从多个文本文件中读取固定数量的单词,然后另存为新文件

时间:2018-07-28 12:36:20

标签: python

我有几百个书籍的文本文件(file001.txt,file002.txt等),我想读取每个文件的前3,000个字并将其另存为新文件(例如file001_first3k.txt,file002_first3k.txt) 。

我已经看到了Mac和Linux的终端解决方案(我都有),但是它们似乎是用于显示到终端窗口并设置一定数量的字符而不是单词。

在Python上发布此内容似乎是因为它比终端更容易找到解决方案,并且我对Python有一定的经验。

1 个答案:

答案 0 :(得分:1)

希望这会帮助您入门,它假设可以通过空格分隔以确定单词数。

import os
import sys

def extract_first_3k_words(directory):
    original_file_suffix = ".txt"
    new_file_suffix = "_first3k.tx"
    filenames = [f for f in os.listdir(directory)
        if f.endswith(original_file_suffix) and not f.endswith(new_file_suffix)]
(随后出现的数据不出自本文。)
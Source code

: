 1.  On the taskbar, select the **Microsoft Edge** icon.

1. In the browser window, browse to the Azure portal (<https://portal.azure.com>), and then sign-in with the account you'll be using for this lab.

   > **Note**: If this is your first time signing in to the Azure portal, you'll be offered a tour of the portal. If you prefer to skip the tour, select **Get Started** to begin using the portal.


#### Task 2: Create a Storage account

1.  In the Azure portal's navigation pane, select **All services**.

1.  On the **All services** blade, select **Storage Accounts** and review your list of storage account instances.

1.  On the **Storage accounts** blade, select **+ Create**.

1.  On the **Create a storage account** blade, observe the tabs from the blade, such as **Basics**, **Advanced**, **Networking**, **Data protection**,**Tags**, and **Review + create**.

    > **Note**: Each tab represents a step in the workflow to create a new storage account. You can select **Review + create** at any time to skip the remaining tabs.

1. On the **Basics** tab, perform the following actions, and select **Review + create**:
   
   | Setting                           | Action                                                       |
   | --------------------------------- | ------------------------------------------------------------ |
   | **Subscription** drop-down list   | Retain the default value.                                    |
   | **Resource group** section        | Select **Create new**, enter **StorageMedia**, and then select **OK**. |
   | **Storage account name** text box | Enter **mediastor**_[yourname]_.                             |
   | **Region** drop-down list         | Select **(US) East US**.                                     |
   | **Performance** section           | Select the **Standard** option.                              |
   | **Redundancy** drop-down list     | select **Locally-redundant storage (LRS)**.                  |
    for filename in filenames:
        with open(filename, "r") as original_file:

            # Get the first 3k words of the file
            num_words = 3000
            file_content = original_file.read()
            words = file_content.split(" ")
            first_3k_words = " ".join(words[:num_words])

            # Write the new file
            new_filename = filename.replace(original_file_suffix, new_file_suffix)
            with open(new_filename, "w") as new_file:
                new_file.write(first_3k_words)

            print "Extracted 3k words from: %s to %s" % (filename, new_filename)

if __name__ == "__main__":
    if len(sys.argv) != 2:
        print "Usage: python file_splitter.py <target_directory>"
        exit()
    directory = sys.argv[1]
    extract_first_3k_words(directory)